National Post

Morgan Stanley sees bad news on the earnings front

- Lu Wang

NEW YORK • Underneath this buoyant earnings season has been a deteriorat­ing trend that Morgan Stanley says is hard to stop.

That’s Wall Street’s 2019 forecasts for S&P 500 corporate profits, according to Mike Wilson, the firm’s chief U.S. equity strategist. At 5.4 per cent, the expected rate of growth among analysts tracked by Bloomberg has come down from 7.7 per cent in January. That’s still too high, warned Wilson, who just cut his growth prediction to one per cent.

The strategist, who had previously called for a 4.3-per-cent increase for the full year, said the current reporting season has validated his forecast for two-consecutiv­e quarters of earnings declines. While the S&P 500 has climbed almost more than four per cent over the past four weeks, poised for the best return during any earnings periods since 2014, analysts have been busy trimming their estimates.
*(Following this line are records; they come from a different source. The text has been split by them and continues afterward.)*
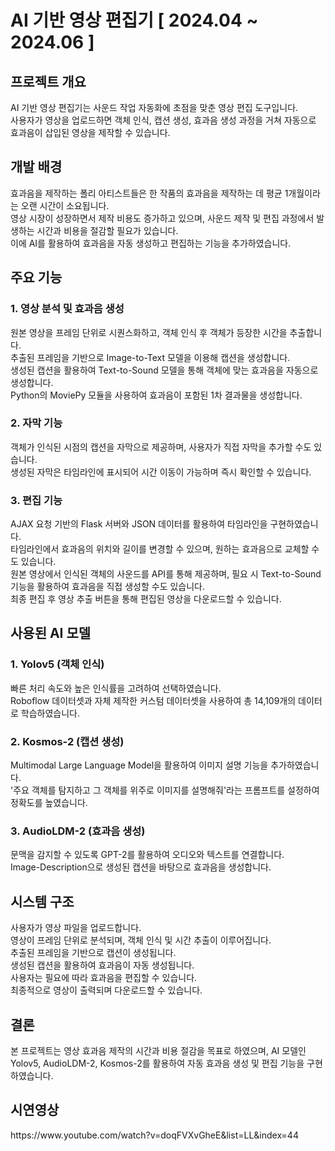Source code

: <h1>AI 기반 영상 편집기 [ 2024.04 ~ 2024.06 ]</h1>

<h2>프로젝트 개요</h2>
AI 기반 영상 편집기는 사운드 작업 자동화에 초점을 맞춘 영상 편집 도구입니다. <br>
사용자가 영상을 업로드하면 객체 인식, 캡션 생성, 효과음 생성 과정을 거쳐 자동으로 효과음이 삽입된 영상을 제작할 수 있습니다.<br>

<h2>개발 배경</h2>
효과음을 제작하는 폴리 아티스트들은 한 작품의 효과음을 제작하는 데 평균 1개월이라는 오랜 시간이 소요됩니다.<br>
영상 시장이 성장하면서 제작 비용도 증가하고 있으며, 사운드 제작 및 편집 과정에서 발생하는 시간과 비용을 절감할 필요가 있습니다.<br>
이에 AI를 활용하여 효과음을 자동 생성하고 편집하는 기능을 추가하였습니다.<br>

<h2>주요 기능</h2>
<h3>1. 영상 분석 및 효과음 생성</h3>
원본 영상을 프레임 단위로 시퀀스화하고, 객체 인식 후 객체가 등장한 시간을 추출합니다.<br>
추출된 프레임을 기반으로 Image-to-Text 모델을 이용해 캡션을 생성합니다.<br>
생성된 캡션을 활용하여 Text-to-Sound 모델을 통해 객체에 맞는 효과음을 자동으로 생성합니다.<br>
Python의 MoviePy 모듈을 사용하여 효과음이 포함된 1차 결과물을 생성합니다.<br>

<h3>2. 자막 기능</h3>
객체가 인식된 시점의 캡션을 자막으로 제공하며, 사용자가 직접 자막을 추가할 수도 있습니다.<br>
생성된 자막은 타임라인에 표시되어 시간 이동이 가능하며 즉시 확인할 수 있습니다.<br>

<h3>3. 편집 기능</h3>
AJAX 요청 기반의 Flask 서버와 JSON 데이터를 활용하여 타임라인을 구현하였습니다.<br>
타임라인에서 효과음의 위치와 길이를 변경할 수 있으며, 원하는 효과음으로 교체할 수도 있습니다.<br>
원본 영상에서 인식된 객체의 사운드를 API를 통해 제공하며, 필요 시 Text-to-Sound 기능을 활용하여 효과음을 직접 생성할 수도 있습니다.<br>
최종 편집 후 영상 추출 버튼을 통해 편집된 영상을 다운로드할 수 있습니다.<br>

<h2>사용된 AI 모델</h2>
<h3>1. Yolov5 (객체 인식)</h3>
빠른 처리 속도와 높은 인식률을 고려하여 선택하였습니다.<br>
Roboflow 데이터셋과 자체 제작한 커스텀 데이터셋을 사용하여 총 14,109개의 데이터로 학습하였습니다.<br>

<h3>2. Kosmos-2 (캡션 생성)</h3>
Multimodal Large Language Model을 활용하여 이미지 설명 기능을 추가하였습니다.<br>
'주요 객체를 탐지하고 그 객체를 위주로 이미지를 설명해줘'라는 프롬프트를 설정하여 정확도를 높였습니다.<br>

<h3>3. AudioLDM-2 (효과음 생성)</h3>
문맥을 감지할 수 있도록 GPT-2를 활용하여 오디오와 텍스트를 연결합니다.<br>
Image-Description으로 생성된 캡션을 바탕으로 효과음을 생성합니다.<br>

<h2>시스템 구조</h2>
사용자가 영상 파일을 업로드합니다.<br>
영상이 프레임 단위로 분석되며, 객체 인식 및 시간 추출이 이루어집니다.<br>
추출된 프레임을 기반으로 캡션이 생성됩니다.<br>
생성된 캡션을 활용하여 효과음이 자동 생성됩니다.<br>
사용자는 필요에 따라 효과음을 편집할 수 있습니다.<br>
최종적으로 영상이 출력되며 다운로드할 수 있습니다.<br>

<h2>결론</h2>
본 프로젝트는 영상 효과음 제작의 시간과 비용 절감을 목표로 하였으며, AI 모델인 Yolov5, AudioLDM-2, Kosmos-2를 활용하여 자동 효과음 생성 및 편집 기능을 구현하였습니다.<br>

<h2>시연영상</h2>
https://www.youtube.com/watch?v=doqFVXvGheE&list=LL&index=44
As a result, Corporate America is expected to head for negative profit growth for the first time in three years during the January-March period.

“Our earnings recession call is playing out even faster than we expected,” Wilson wrote in a note to clients. “Earnings recession is here.”

“This earnings slowdown could have real knock-on effects to corporate behaviour like spending and hiring which then put further pressure on growth,” he said. “Whether prices move higher or lower, volatility tends to rise meaningful­ly.”